=== Data ===

-- -- --

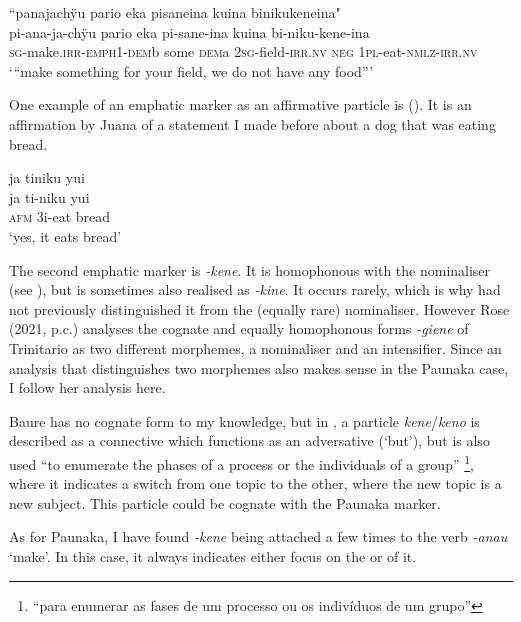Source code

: \ea\label{ex:emphi-3}
\begingl
\glpreamble “panajachÿu pario eka pisaneina kuina binikukeneina"\\
\gla pi-ana-ja-chÿu pario eka pi-sane-ina kuina bi-niku-kene-ina\\
\textsc{sg}-make.\textsc{irr}-\textsc{emph}1-\textsc{dem}b some \textsc{dem}a 2\textsc{sg}-field-\textsc{irr.nv} \textsc{neg} 1\textsc{pl}-eat-\textsc{nmlz}-\textsc{irr.nv}\\
\glft ‘“make something for your field, we do not have any food”’
\endgl
\trailingcitation{[mox-n110920l.015]}
\xe

One example of an emphatic marker as an affirmative particle is (). It is an affirmation by Juana of a statement I made before about a dog that was eating bread.

\ea\label{ex:emphi-4}
\begingl
\glpreamble ja tiniku yui\\
\gla ja ti-niku yui\\
\glb \textsc{afm} 3i-eat bread\\
\glft ‘yes, it eats bread’
\endgl
\trailingcitation{[jxx-e110923l-2.042]}
\xe



The second emphatic marker is \textit{-kene}. It is homophonous with the nominaliser (see ), but is sometimes also realised as \textit{-kine}. It occurs rarely, which is why had not previously distinguished it from the (equally rare) nominaliser. However Rose (2021, p.c.) analyses the cognate and equally homophonous forms \textit{-giene} of Trinitario as two different morphemes, a nominaliser and an intensifier. Since an analysis that distinguishes two morphemes also makes sense in the Paunaka case, I follow her analysis here. 

Baure has no cognate form to my knowledge, but in , a particle \textit{kene}/\textit{keno} is described as a connective which functions as an adversative (‘but’), but is also used “to enumerate the phases of a process or the individuals of a group” \citep[77]{ButlerEkdahl2014}\footnote{“para enumerar as fases de um processo ou os indivíduos de um grupo”}, where it indicates a switch from one topic to the other, where the new topic is a new subject. This particle could be cognate with the Paunaka marker.

As for Paunaka, I have found \textit{-kene} being attached a few times to the verb \textit{-anau} ‘make’. In this case, it always indicates either focus on the  or  of it.

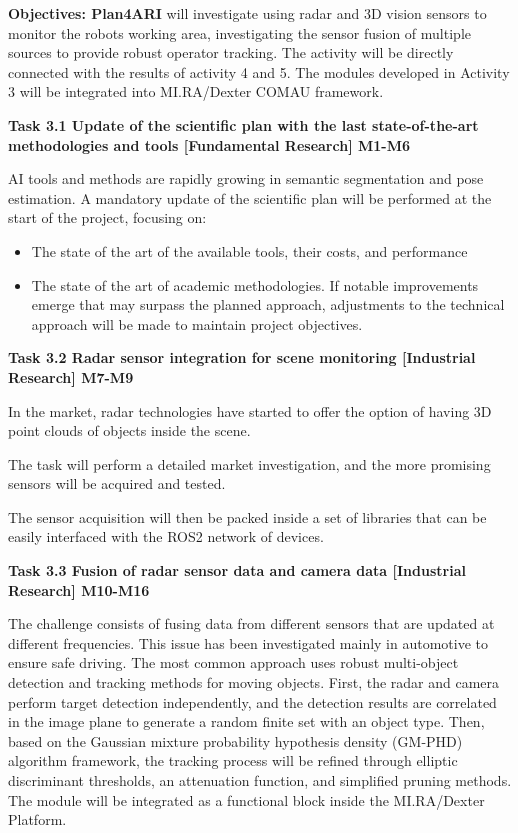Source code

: \begin{planactivitybody}
\textbf{Objectives: Plan4ARI} will investigate using radar and 3D vision
sensors to monitor the robot\textquotesingle s working area,
investigating the sensor fusion of multiple sources to provide robust
operator tracking. The activity will be directly connected with the
results of activity 4 and 5. The modules developed in Activity 3 will be
integrated into MI.RA/Dexter COMAU framework.

\plantaskskip
\textbf{Task 3.1 Update of the scientific plan with the last
state-of-the-art methodologies and tools {[}Fundamental Research{]}
M1-M6}

AI tools and methods are rapidly growing in semantic segmentation and
pose estimation. A mandatory update of the scientific plan will be
performed at the start of the project, focusing on:

\begin{itemize}
\item
  The state of the art of the available tools, their costs, and
  performance
\item
  The state of the art of academic methodologies. If notable
  improvements emerge that may surpass the planned approach, adjustments
  to the technical approach will be made to maintain project objectives.
\end{itemize}

\plantaskskip
\textbf{Task 3.2 Radar sensor integration for scene monitoring
{[}Industrial Research{]} M7-M9}

In the market, radar technologies have started to offer the option of
having 3D point clouds of objects inside the scene.

The task will perform a detailed market investigation, and the more
promising sensors will be acquired and tested.

The sensor acquisition will then be packed inside a set of libraries
that can be easily interfaced with the ROS2 network of devices.

\plantaskskip
\textbf{Task 3.3 Fusion of radar sensor data and camera data
{[}Industrial Research{]} M10-M16}

The challenge consists of fusing data from different sensors that are
updated at different frequencies. This issue has been investigated
mainly in automotive to ensure safe driving. The most common approach
uses robust multi-object detection and tracking methods for moving
objects. First, the radar and camera perform target detection
independently, and the detection results are correlated in the image
plane to generate a random finite set with an object type. Then, based
on the Gaussian mixture probability hypothesis density (GM-PHD)
algorithm framework, the tracking process will be refined through
elliptic discriminant thresholds, an attenuation function, and
simplified pruning methods. The module will be integrated as a
functional block inside the MI.RA/Dexter Platform.


\end{planactivitybody}
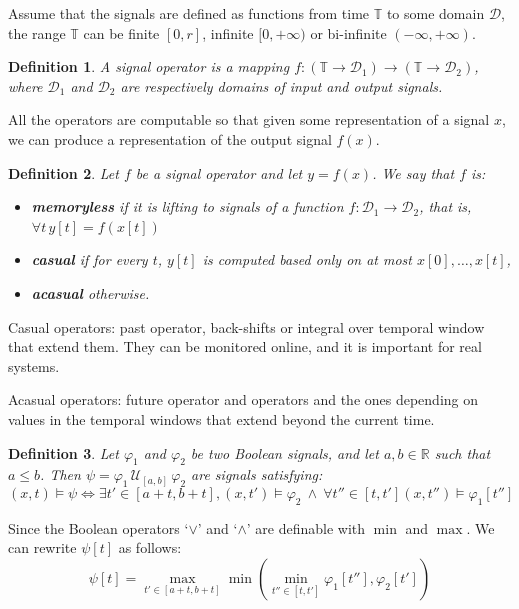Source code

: \documentclass{suftesi}
\newtheorem*{definition}{Definition}
\renewcommand{\b}{\textbf}
\begin{document}
Assume that the signals are defined as functions from time $\mathbb{T}$ to some domain $\mathcal{D}$, the range $\mathbb{T}$ can be finite $[0, r]$, infinite $[0, +\infty)$ or bi-infinite $(-\infty, +\infty)$.

\begin{definition}
    A signal operator is a mapping $f: (\mathbb{T}\to\mathcal{D}_1)\to(\mathbb{T}\to\mathcal{D}_2)$, where $\mathcal{D}_1$ and $\mathcal{D}_2$ are respectively domains of input and output signals.
\end{definition}

All the operators are computable so that given some representation of a signal $x$, we can produce a representation of the output signal $f(x)$.

\begin{definition}
    Let $f$ be a signal operator and let $y=f(x)$. We say that $f$ is:
    \begin{itemize}[leftmargin=0.5cm]
        \item \b{memoryless} if it is lifting to signals of a function $f: \mathcal{D}_1\to\mathcal{D}_2$, that is, $\forall t\,y[t]=f(x[t])$
        \item \b{casual} if for every $t$, $y[t]$ is computed based only on at most $x[0],\dots, x[t]$,
        \item \b{acasual} otherwise.
    \end{itemize}
\end{definition}

Casual operators: past operator, back-shifts or integral over temporal window that extend them. They can be monitored online, and it is important for real systems.

Acasual operators: future operator and operators and the ones depending on values in the temporal windows that extend beyond the current time. 

\begin{definition}
    Let $\varphi_1$ and $\varphi_2$ be two Boolean signals, and let $a,b\in\mathbb{R}$ such that $a\leq b$. Then $\psi=\varphi_1\,\mathcal{U}_{[a,b]}\,\varphi_2$ are signals satisfying: $$(x,t)\vDash\psi \Leftrightarrow\exists t'\in [a+t,b+t], (x,t')\vDash\varphi_2\:\land \:\forall t''\in[t,t'](x,t'')\vDash\varphi_1[t'']$$ 
\end{definition}

Since the Boolean operators `$\lor$' and `$\land$' are definable with $\min$ and $\max$. We can rewrite $\psi[t]$ as follows:
$$\psi[t]=\max_{t'\in[a+t,b+t]}\min(\min_{t''\in[t,t']}\varphi_1[t''],\varphi_2[t'])$$
    
\end{document}
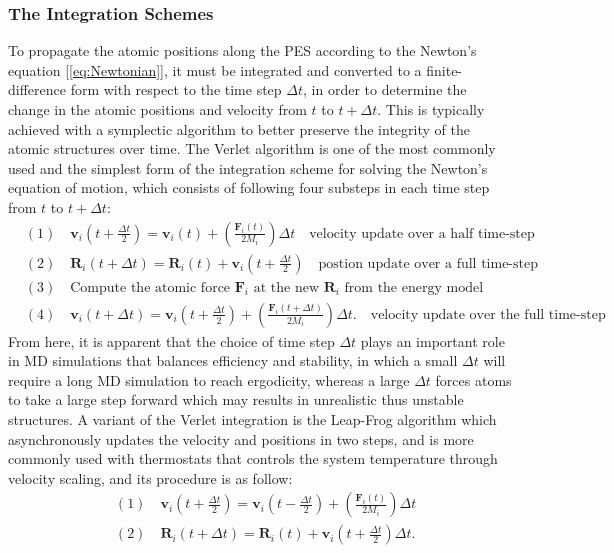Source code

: \subsubsection{The Integration Schemes}
To propagate the atomic positions along the PES according to the Newton's equation [\cref{eq:Newtonian}], it must be integrated and converted to a finite-difference form with respect to the time step $\Delta t$, in order to determine the change in the atomic positions and velocity from $t$ to $t+\Delta t$. This is typically achieved with a symplectic algorithm to better preserve the integrity of the atomic structures over time. The Verlet algorithm is one of the most commonly used and the simplest form of the integration scheme for solving the Newton's equation of motion,\cite{verlet1967computer,swope1982computer} which consists of following four substeps in each time step from $t$ to $t+\Delta t$:
\begin{subequations}
    \begin{align}
        &(1) \quad \bm{v}_{i}\left(t+\frac{\Delta t}{2}\right) =\bm{v}_{i}(t)+\left(\frac{\bm{F}_i (t)}{2M_i}\right)\Delta t\quad \mbox{velocity update over a  half time-step} \label{eq:velocity_update_1}\\
        &(2) \quad \bm{R}_i (t+\Delta t)=\bm{R}_i (t)+\bm{v}_{i}\left(t+\frac{\Delta t}{2}\right) \quad \mbox{postion update over a full time-step}\label{eq:position_update}\\
        &(3) \quad \mbox{Compute the atomic force } \bm{F}_i \mbox{ at the new } \bm{R}_i  \mbox{ 
 from the energy model} \nonumber\\
        &(4) \quad \bm{v}_{i}(t+\Delta t)=\bm{v}_{i}\left(t+\frac{\Delta t}{2}\right) + \left(\frac{\bm{F}_{i}(t+\Delta t)}{2M_i}\right)\Delta t. \quad \mbox{velocity update over the full time-step} \label{eq:velocity_update_2}
    \end{align}
\end{subequations}
From here, it is apparent that the choice of time step $\Delta t$ plays an important role in MD simulations that balances efficiency and stability, in which a small $\Delta t$ will require a long MD simulation to reach ergodicity, whereas a large $\Delta t$ forces atoms to take a large step forward which may results in unrealistic thus unstable structures. A variant of the Verlet integration is the Leap-Frog algorithm\cite{allen2017computersimulationofliquid} which asynchronously updates the velocity and positions in two steps, and is more commonly used with thermostats that controls the system temperature through velocity scaling, and its procedure is as follow:
\begin{subequations}
    \begin{align}
        &(1)\quad \bm{v}_{i}\left(t+\frac{\Delta t}{2}\right)=\bm{v}_{i}\left(t-\frac{\Delta t}{2}\right)+\left(\frac{\bm{F}_i (t)}{2M_i} \right)\Delta t\label{eq:LP_velocity_update}\\
        &(2)\quad   \bm{R}_i (t+\Delta t) =\bm{R}_i (t)+\bm{v}_{i}\left(t+\frac{\Delta t}{2}\right) \Delta t.
    \end{align}
\end{subequations}

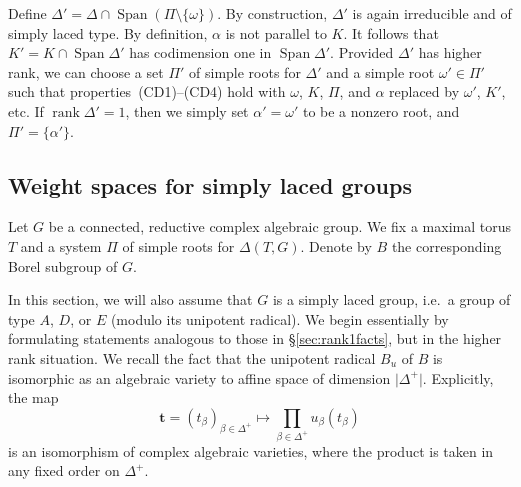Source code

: \documentclass{amsart}
\theoremstyle{plain}
\theoremstyle{definition}
\theoremstyle{remark}
\newcommand{\Vect}[1]{\mathbold{#1}}
\providecommand{\abs}[1]{\lvert#1\rvert}
\begin{document}
Define $\Delta' = \Delta \cap
\operatorname{Span}(\Pi \setminus \{\omega\})$. By
construction, $\Delta'$ is again irreducible and of simply laced type.
By definition, $\alpha$ is not parallel to $K$. It follows that $K' = K \cap
\operatorname{Span} \Delta'$ has codimension one in $\operatorname{Span} \Delta'$.
Provided $\Delta'$ has higher rank, we can choose a set $\Pi'$ of simple roots for $\Delta'$
and a simple root $\omega' \in \Pi'$ such
that properties~(CD1)--(CD4) hold with $\omega$, $K$,
$\Pi$, and $\alpha$ replaced by $\omega'$, $K'$, etc. If $\operatorname{rank} \Delta' =
1$, then we simply set $\alpha' = \omega'$ to be a nonzero root, and $\Pi' =
\{\alpha'\}$.

\subsection{Weight spaces for simply laced groups}\label{sec:weightspacesforSLgroups}
Let $G$ be a connected, reductive complex algebraic group.
We fix a maximal torus $T$
and a system $\Pi$ of simple roots for $\Delta(T, G)$. Denote by $B$ the corresponding
Borel subgroup of $G$.

In this section, we will also assume that $G$ is a simply laced group, i.e.\ a
group of type $A$, $D$, or $E$ (modulo its unipotent radical). 
We begin essentially by formulating statements analogous to those in \S\ref{sec:rank1facts}, but in the higher rank
situation. We recall the
fact that the unipotent radical $B_{u}$ of $B$ is isomorphic as an algebraic variety
to affine space of dimension $\abs{\Delta^{+}}$. Explicitly, the map
$$\Vect{t} = (t_{\beta})_{\beta \in \Delta^{+}} \mapsto \prod_{\beta \in \Delta^{+}}
u_{\beta}(t_{\beta})$$
is an isomorphism of complex algebraic varieties, where the product is taken in any fixed
order on $\Delta^{+}$.
\end{document}
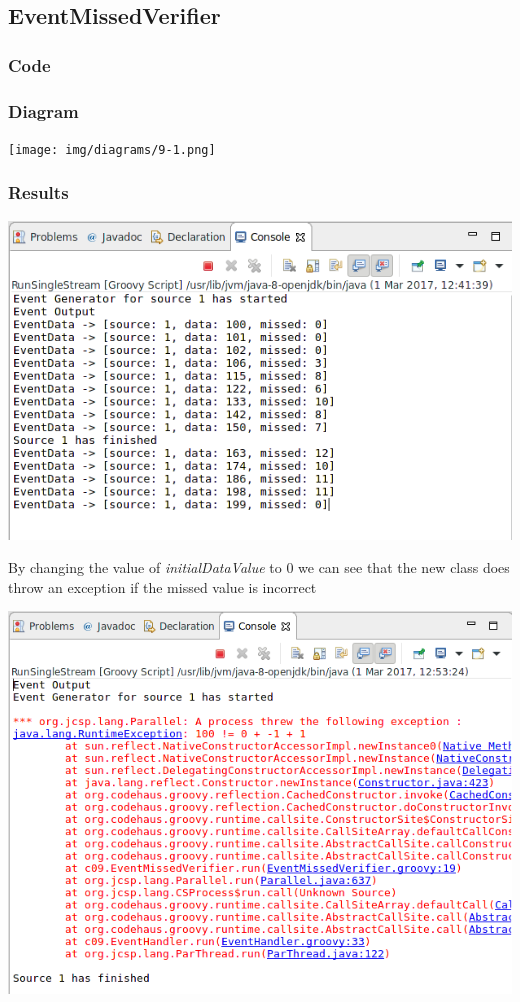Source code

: \subsection{EventMissedVerifier}

\subsubsection*{Code}



\subsubsection*{Diagram}

\texttt{[image: img/diagrams/9-1.png]}

\subsubsection*{Results}

\includegraphics[width=\textwidth]{img/screenshots/9-1-1.png}

By changing the value of \textit{initialDataValue} to 0 we can see that the new class does throw an exception if the missed value is incorrect

\includegraphics[width=\textwidth]{img/screenshots/9-1-2.png}
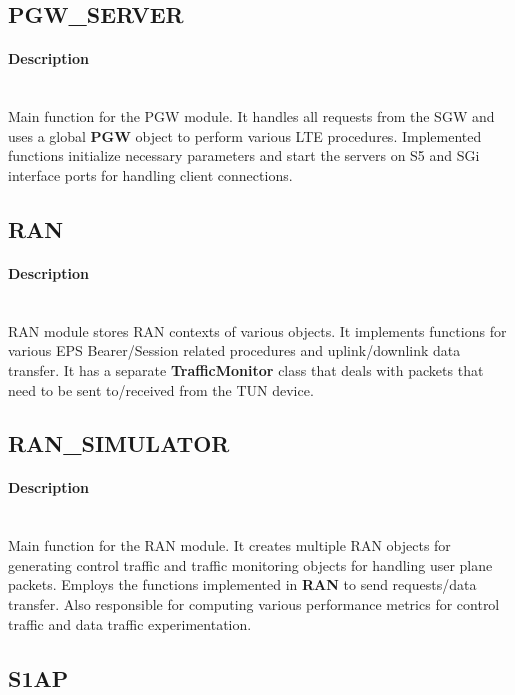 \documentclass[hidelinks]{report}
\begin{document}
\subsection*{PGW\_SERVER}

\paragraph*{Description}

~\\ Main function for the PGW module. It handles all requests from the SGW and uses a global \textbf{PGW} object to perform various LTE procedures. Implemented functions initialize necessary parameters and start the servers on S5 and SGi interface ports for handling client connections.

\subsection*{RAN}

\paragraph*{Description}

~\\ RAN module stores RAN contexts of various objects. It implements functions for various EPS Bearer/Session related procedures and uplink/downlink data transfer. It has a separate \textbf{TrafficMonitor} class that deals with packets that need to be sent to/received from the TUN device.

\subsection*{RAN\_SIMULATOR}

\paragraph*{Description}

~\\ Main function for the RAN module. It creates multiple RAN objects for generating control traffic and traffic monitoring objects for handling user plane packets. Employs the functions implemented in \textbf{RAN} to send requests/data transfer. Also responsible for computing various performance metrics for control traffic and data traffic experimentation.

\subsection*{S1AP}
\end{document}
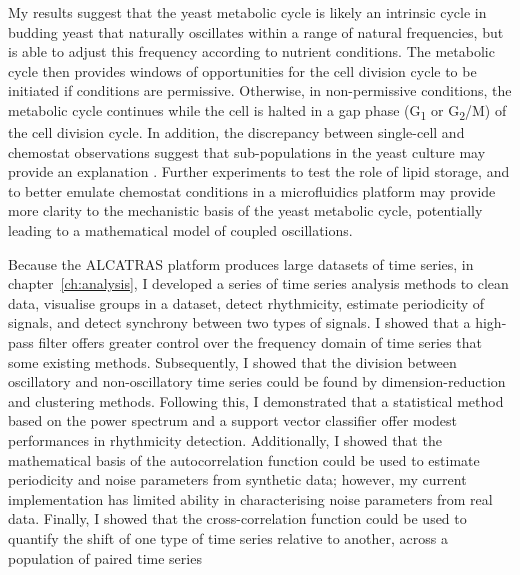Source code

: My results suggest that the yeast metabolic cycle is likely an intrinsic cycle in budding yeast that naturally oscillates within a range of natural frequencies, but is able to adjust this frequency according to nutrient conditions.
The metabolic cycle then provides windows of opportunities for the cell division cycle to be initiated if conditions are permissive.
Otherwise, in non-permissive conditions, the metabolic cycle continues while the cell is halted in a gap phase (G\textsubscript{1} or G\textsubscript{2}/M) of the cell division cycle.
In addition, the discrepancy between single-cell and chemostat observations suggest that sub-populations in the yeast culture may provide an explanation \parencite{burnettiCellCycleStart2016}.
Further experiments to test the role of lipid storage, and to better emulate chemostat conditions in a microfluidics platform may provide more clarity to the mechanistic basis of the yeast metabolic cycle, potentially leading to a mathematical model of coupled oscillations.

Because the ALCATRAS platform produces large datasets of time series, in chapter~\ref{ch:analysis}, I developed a series of time series analysis methods to clean data, visualise groups in a dataset, detect rhythmicity, estimate periodicity of signals, and detect synchrony between two types of signals.
I showed that a high-pass filter offers greater control over the frequency domain of time series that some existing methods.
Subsequently, I showed that the division between oscillatory and non-oscillatory time series could be found by dimension-reduction and clustering methods.
Following this, I demonstrated that a statistical method based on the power spectrum and a support vector classifier offer modest performances in rhythmicity detection.
Additionally, I showed that the mathematical basis of the autocorrelation function could be used to estimate periodicity and noise parameters from synthetic data; however, my current implementation has limited ability in characterising noise parameters from real data.
Finally, I showed that the cross-correlation function could be used to quantify the shift of one type of time series relative to another, across a population of paired time series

-- -- --

=== Task instructions ===
Number of lines above with the word "monitoring": state it alone.

=== Answer section ===
2